The mass transit system provides bus and train service to St. Louis City, St. Louis County and portions of Illinois. With cuts to the service taking effect, lawmakers are looking at ways to help the system. That's the topic of my latest article for the St. Louis Beacon:
State Rep. Rachel Storch, D-St. Louis, argues the state needs to take immediate action; she proposes an emergency spending bill to ease a nearly $45 million deficit.
While lawmakers, such as state Sen. Bill Stouffer, R-Napton, and state Rep. Steve Hobbs, R-Mexico, fear the consequences of using state funding to help municipal transit systems, they are considering legislation to make the program self-sufficient.
House Budget Chair Allen Icet, R-Wildwood, proposes something of a third option: a one-time infusion of cash contingent on Metro's convincing voters to pass a tax increase for operating expenses. That option, however, could take months to implement.

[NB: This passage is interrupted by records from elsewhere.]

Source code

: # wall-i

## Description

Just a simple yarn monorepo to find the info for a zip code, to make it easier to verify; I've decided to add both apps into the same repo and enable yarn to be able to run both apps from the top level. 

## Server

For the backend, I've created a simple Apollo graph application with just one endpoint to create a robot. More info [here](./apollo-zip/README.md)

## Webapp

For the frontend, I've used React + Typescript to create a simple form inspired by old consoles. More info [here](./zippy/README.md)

If anything, the debate over Metro illustrates the political and structural complications of wrangling state aid for local transit systems. The General Assembly usually declines to help pay for mass transit, and a decision otherwise could set a new precedent.
Read the rest here.

Give me a break. This is about as poorly a run system as you could imagine. There malfeasance is legendary and well recorded.
The taxpayers of the state should not contribute any more than we already do to this poorly managed and ill conceived system. If the taxpayers in the area in which the system is located won't support it - why should the rest of us?